Nos estamos quedando sin tiempo para el clima. El cambio climático no es un
problema distante con el cual enfrentarnos en algún momento en el futuro. De
hecho nos queda muy poco tiempo para evitar los impactos más catastróficos. Sin
una acción rápida y decisiva, aquí por parte de los gobiernos, nos encontraremos
pronto montados en un tren fuera de control que será imposible frenar, afirmó
Sara Pizzinato, Responsable de la Campaña de Cambio Climático de Greenpeace
España.
Greenpeace señaló que si el cambio climático sigue sin restricción, sus efectos
serán irreversibles. Los glaciares en el oeste de China habrán desaparecido en
2100; los hielos marinos del Ártico se perderían antes de finales de siglo,
llevando a osos polares, focas dependientes del hielo, morsas y algunas aves
marinas a enfrentarse a la extinción; y durante las próximas décadas queda el
riesgo de que la combinación de cambio climático regional y los efectos de la
deforestación podrían convertir los bosques de la cuenca amazónica en praderas o
desiertos.
Greenpeace cree que la meta de la política sobre cambio climático debe ser
mantener un aumento de la temperatura media global por debajo de 2ºC con
respecto a los niveles pre-industriales, una posición adoptada también por los
Jefes de Gobierno de la Unión Europea. Además es económica y políticamente
posible hacerlo con las tecnologías actualmente conocidas. Las decisiones
tomadas en Montreal determinarán si estas opciones serán viables.

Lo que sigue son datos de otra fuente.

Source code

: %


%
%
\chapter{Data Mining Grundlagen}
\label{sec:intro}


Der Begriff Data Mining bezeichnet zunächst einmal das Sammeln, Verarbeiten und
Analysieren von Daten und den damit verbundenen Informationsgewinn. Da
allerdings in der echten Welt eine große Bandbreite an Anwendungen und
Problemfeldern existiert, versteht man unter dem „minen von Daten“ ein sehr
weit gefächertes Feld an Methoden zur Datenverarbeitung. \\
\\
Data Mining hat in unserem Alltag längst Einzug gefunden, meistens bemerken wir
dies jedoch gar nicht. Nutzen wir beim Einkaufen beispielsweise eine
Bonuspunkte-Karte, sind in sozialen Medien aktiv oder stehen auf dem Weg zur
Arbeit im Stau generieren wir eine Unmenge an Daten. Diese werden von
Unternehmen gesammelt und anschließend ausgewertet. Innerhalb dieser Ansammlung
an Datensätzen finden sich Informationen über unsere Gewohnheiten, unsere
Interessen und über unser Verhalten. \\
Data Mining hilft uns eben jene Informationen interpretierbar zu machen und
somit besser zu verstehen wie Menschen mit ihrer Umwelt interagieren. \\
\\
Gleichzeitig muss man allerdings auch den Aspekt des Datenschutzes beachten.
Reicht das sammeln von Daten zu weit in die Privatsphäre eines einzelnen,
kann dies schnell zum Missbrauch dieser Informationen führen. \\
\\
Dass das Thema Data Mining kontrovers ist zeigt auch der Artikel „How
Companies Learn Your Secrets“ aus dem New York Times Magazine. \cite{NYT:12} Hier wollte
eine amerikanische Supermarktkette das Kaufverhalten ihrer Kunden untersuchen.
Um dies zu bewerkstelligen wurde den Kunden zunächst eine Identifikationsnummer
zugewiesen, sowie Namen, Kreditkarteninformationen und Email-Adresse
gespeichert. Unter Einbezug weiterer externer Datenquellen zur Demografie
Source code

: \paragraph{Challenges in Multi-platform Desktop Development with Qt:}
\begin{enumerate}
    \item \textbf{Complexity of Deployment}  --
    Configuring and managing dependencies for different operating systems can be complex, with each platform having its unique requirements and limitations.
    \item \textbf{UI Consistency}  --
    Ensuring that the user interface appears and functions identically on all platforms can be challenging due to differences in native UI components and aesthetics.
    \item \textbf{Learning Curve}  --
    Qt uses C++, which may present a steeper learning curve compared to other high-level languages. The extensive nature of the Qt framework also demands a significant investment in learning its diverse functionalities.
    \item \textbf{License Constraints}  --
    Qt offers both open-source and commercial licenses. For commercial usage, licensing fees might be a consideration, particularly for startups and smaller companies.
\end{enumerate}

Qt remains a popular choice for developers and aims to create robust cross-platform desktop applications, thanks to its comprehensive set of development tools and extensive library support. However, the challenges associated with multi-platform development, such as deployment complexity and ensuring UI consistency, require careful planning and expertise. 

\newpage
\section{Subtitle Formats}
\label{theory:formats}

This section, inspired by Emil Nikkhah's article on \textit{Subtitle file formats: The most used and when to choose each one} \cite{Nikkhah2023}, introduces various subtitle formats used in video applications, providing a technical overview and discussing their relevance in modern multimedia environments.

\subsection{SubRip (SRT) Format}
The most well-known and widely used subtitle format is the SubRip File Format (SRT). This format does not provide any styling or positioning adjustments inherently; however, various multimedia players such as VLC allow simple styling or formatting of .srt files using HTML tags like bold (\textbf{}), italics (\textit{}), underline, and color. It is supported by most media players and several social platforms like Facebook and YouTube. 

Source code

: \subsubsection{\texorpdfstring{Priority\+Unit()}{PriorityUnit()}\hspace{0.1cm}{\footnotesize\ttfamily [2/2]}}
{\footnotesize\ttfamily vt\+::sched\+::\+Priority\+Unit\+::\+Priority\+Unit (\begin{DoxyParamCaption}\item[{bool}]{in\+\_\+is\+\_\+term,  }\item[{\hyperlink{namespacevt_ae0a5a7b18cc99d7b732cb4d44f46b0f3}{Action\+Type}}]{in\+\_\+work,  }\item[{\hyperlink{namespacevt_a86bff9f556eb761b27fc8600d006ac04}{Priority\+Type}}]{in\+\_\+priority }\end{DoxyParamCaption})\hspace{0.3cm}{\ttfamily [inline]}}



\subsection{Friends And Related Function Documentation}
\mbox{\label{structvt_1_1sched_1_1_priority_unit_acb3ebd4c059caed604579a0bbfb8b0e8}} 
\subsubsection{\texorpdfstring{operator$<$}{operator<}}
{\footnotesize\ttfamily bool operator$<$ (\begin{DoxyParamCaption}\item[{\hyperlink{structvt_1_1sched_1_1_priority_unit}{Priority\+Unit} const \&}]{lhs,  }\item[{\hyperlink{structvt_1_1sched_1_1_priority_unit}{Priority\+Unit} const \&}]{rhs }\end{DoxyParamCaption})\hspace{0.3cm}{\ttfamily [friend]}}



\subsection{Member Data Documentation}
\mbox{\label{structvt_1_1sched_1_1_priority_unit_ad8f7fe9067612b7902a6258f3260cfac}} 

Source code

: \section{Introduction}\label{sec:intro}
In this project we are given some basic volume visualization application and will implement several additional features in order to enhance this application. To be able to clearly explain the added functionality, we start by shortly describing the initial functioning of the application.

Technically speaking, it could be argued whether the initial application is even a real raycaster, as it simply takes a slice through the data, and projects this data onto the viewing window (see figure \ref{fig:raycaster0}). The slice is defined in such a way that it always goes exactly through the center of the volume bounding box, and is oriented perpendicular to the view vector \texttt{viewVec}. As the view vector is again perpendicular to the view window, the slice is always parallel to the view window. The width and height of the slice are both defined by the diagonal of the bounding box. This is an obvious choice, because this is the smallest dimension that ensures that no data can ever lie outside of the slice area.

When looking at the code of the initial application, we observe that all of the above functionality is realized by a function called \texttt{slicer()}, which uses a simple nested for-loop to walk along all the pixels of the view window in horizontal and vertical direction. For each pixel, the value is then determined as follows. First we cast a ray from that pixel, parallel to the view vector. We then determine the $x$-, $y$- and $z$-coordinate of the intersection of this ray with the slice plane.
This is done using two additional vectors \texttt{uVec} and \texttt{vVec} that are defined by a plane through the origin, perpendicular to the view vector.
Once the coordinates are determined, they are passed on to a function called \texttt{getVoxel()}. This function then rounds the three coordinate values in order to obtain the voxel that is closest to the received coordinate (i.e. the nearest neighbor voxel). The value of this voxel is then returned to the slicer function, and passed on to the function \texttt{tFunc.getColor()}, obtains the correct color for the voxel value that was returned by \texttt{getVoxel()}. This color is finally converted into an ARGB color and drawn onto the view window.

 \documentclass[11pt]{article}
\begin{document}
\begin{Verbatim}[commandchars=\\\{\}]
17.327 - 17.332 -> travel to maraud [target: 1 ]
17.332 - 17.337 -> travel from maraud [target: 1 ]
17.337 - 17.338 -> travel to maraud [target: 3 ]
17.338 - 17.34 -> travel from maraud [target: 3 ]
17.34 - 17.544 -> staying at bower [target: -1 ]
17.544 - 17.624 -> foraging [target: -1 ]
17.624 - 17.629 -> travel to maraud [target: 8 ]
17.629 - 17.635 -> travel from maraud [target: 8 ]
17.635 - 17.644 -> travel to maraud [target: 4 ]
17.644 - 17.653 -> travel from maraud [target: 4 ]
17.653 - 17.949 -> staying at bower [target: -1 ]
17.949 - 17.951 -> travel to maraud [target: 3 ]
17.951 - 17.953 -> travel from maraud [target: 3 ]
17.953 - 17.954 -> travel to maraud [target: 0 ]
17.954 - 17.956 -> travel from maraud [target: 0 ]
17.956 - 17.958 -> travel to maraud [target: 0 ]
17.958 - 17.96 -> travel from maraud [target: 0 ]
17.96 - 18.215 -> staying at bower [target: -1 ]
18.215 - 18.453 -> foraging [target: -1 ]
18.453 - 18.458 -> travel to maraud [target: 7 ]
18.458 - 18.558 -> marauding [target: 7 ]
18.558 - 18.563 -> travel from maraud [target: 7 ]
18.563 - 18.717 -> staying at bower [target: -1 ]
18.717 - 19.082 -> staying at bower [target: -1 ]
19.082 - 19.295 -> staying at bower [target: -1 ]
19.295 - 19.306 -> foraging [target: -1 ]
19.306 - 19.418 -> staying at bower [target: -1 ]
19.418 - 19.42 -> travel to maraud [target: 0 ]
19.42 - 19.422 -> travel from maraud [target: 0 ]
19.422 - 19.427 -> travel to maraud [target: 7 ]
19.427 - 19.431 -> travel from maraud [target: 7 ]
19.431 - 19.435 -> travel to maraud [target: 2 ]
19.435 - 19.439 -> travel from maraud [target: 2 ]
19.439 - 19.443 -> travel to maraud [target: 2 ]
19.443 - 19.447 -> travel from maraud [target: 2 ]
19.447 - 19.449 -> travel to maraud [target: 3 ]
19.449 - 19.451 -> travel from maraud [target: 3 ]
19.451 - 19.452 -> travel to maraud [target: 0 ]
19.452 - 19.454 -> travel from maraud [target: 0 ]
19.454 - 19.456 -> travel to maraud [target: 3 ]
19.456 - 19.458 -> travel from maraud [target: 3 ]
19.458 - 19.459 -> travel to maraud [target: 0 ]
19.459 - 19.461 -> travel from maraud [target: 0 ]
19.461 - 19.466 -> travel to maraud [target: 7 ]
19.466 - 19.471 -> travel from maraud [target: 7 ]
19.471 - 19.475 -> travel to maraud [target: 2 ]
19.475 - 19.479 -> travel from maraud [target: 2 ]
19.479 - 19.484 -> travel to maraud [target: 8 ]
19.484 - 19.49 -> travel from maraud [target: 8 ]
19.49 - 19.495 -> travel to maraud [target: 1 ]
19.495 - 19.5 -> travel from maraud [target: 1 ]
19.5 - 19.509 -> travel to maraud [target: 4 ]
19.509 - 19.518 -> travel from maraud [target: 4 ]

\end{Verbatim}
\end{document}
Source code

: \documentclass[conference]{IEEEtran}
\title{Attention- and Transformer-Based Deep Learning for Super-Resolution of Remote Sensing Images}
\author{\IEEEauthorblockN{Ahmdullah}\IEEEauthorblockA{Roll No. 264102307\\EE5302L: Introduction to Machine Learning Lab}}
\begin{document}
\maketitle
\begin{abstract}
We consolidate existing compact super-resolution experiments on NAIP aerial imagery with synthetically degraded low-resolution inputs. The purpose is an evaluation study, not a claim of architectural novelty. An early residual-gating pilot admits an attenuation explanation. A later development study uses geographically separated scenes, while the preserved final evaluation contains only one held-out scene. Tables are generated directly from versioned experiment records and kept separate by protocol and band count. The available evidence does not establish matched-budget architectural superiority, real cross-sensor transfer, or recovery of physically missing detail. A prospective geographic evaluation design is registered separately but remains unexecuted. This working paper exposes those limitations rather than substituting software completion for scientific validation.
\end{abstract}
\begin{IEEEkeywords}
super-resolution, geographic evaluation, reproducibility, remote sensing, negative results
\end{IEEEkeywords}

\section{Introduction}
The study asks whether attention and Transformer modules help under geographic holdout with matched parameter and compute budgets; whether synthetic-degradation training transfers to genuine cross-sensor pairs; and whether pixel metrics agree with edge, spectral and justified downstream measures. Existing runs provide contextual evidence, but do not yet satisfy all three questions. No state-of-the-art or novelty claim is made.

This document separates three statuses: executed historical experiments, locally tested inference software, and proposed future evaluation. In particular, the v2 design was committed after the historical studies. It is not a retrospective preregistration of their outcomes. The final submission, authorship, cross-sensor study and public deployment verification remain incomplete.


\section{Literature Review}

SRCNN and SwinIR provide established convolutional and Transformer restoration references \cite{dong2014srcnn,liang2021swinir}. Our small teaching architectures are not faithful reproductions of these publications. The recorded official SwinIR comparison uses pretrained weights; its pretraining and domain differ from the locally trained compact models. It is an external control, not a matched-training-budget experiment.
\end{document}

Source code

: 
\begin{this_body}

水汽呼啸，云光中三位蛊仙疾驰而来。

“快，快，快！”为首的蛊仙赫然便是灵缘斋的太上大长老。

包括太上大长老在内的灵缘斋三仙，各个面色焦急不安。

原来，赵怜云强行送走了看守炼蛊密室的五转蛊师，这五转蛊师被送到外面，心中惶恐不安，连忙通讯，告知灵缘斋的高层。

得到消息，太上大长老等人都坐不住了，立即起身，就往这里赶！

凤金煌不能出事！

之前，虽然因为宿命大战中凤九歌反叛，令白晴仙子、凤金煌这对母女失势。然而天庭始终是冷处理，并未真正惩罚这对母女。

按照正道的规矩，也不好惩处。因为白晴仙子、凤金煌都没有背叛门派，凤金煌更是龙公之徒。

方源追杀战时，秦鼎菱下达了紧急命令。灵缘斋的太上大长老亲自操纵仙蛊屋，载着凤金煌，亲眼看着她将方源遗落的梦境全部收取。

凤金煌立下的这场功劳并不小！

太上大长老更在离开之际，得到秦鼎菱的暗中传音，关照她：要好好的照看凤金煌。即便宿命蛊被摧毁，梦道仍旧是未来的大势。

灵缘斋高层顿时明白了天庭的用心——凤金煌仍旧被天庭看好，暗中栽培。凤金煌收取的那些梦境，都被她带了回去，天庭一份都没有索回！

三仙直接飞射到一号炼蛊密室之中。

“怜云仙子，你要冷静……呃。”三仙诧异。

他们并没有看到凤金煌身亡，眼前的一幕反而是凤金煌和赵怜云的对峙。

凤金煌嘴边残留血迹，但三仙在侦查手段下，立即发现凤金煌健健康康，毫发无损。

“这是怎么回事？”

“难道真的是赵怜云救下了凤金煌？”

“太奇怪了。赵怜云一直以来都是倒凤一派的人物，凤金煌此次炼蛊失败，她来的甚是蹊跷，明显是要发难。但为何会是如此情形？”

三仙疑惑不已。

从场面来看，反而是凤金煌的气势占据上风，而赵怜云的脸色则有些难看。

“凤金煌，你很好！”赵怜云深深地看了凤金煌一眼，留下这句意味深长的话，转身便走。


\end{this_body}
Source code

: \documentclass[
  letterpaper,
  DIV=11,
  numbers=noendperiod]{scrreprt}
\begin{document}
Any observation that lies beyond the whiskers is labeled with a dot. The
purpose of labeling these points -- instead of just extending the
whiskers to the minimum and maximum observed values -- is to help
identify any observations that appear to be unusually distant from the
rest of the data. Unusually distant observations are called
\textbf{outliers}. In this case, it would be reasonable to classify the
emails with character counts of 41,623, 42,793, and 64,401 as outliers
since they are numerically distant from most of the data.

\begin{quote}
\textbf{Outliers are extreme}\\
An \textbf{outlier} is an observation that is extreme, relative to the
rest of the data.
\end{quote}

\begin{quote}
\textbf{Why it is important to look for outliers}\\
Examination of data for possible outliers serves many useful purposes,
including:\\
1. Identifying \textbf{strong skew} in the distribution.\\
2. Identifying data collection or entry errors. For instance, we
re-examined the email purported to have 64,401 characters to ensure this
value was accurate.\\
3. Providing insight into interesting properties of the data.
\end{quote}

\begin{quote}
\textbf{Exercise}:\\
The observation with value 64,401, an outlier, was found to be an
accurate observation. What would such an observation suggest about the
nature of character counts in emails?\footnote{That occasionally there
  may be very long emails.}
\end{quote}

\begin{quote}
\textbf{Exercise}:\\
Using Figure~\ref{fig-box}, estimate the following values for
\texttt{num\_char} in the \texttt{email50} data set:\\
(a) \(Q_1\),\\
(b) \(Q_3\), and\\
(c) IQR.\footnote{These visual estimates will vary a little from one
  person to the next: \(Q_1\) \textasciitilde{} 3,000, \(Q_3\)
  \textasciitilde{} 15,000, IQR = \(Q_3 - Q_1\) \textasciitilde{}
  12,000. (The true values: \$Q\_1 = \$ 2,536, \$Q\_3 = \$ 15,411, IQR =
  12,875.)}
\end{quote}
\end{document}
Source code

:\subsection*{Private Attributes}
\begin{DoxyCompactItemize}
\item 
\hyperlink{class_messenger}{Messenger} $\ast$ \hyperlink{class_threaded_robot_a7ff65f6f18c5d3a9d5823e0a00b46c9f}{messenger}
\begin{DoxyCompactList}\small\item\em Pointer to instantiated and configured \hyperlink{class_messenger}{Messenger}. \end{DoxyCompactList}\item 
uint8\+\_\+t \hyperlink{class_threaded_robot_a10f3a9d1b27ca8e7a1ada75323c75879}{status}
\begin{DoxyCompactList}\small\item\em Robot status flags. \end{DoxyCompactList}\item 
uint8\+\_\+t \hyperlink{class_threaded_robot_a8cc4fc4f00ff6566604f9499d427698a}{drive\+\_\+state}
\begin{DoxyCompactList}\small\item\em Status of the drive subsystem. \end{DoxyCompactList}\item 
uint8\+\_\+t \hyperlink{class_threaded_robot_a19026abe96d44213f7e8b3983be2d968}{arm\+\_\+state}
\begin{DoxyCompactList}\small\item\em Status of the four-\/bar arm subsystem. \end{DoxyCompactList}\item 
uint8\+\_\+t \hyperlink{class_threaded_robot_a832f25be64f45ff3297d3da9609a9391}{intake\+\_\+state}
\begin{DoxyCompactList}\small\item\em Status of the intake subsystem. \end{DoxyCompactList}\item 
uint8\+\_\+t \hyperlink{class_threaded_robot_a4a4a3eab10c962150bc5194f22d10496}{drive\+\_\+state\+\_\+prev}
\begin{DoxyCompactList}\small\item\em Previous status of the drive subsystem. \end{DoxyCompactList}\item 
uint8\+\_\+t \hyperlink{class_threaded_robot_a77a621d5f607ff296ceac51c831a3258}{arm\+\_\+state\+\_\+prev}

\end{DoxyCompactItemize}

Greenpeace además opina que reforzando y expandiendo el Protocolo de Kioto a la
próxima fase (2013-2017) se conseguirá mandar una señal fuerte que aumentará la
confianza en el mercado de CO2 y animará el mercado a invertir en tecnologías de
bajas emisiones. Este proceso debería empezar aquí en Montreal y llegar a
cumplirse en 2008.
Los 156 Gobiernos que han ratificado el Protocolo de Kioto tienen ahora la
obligación de demostrar sus intenciones. Tienen que seguir con las negociaciones
sobre la próxima fase de Kioto, con objetivos más profundos de reducciones para
los países industrializados. Estamos protegiendo este planeta para nuestros
hijos y los hijos de nuestros hijos. ¿Estamos realmente preparados para mirarles
a los ojos y decirles: Lo siento, nos hemos quedado sin tiempo?, concluyó
Pizzinato.
Greenpeace no es la única organización que quiere llamar la atención d elos
gobiernos que participan en la Cumbre del Clima. WWF/Adena ha advertido que los
impactos del cambio climático ya están golpeando los hogares y que las
negociaciones a este nivel toman su tiempo. Como parte del proceso de Kioto, WWF
dice que las negociaciones deben comenzar ya y el 2008 debe de ser la fecha
límite para haber establecido los compromisos de reducción.
El Protocolo de Kioto requiere que las negociaciones comiencen ya, no más tarde,
asevera Mar Asunción, responsable del Programa de Cambio Climático de WWF/Adena.
Tiene que haber una decisión formal y un compromiso serio por parte de los
países para negociar más acciones y compromisos para el futuro para que los
ciudadanos y la naturaleza tengan una oportunidad y se eviten los graves
impactos del cambio climático, añadió.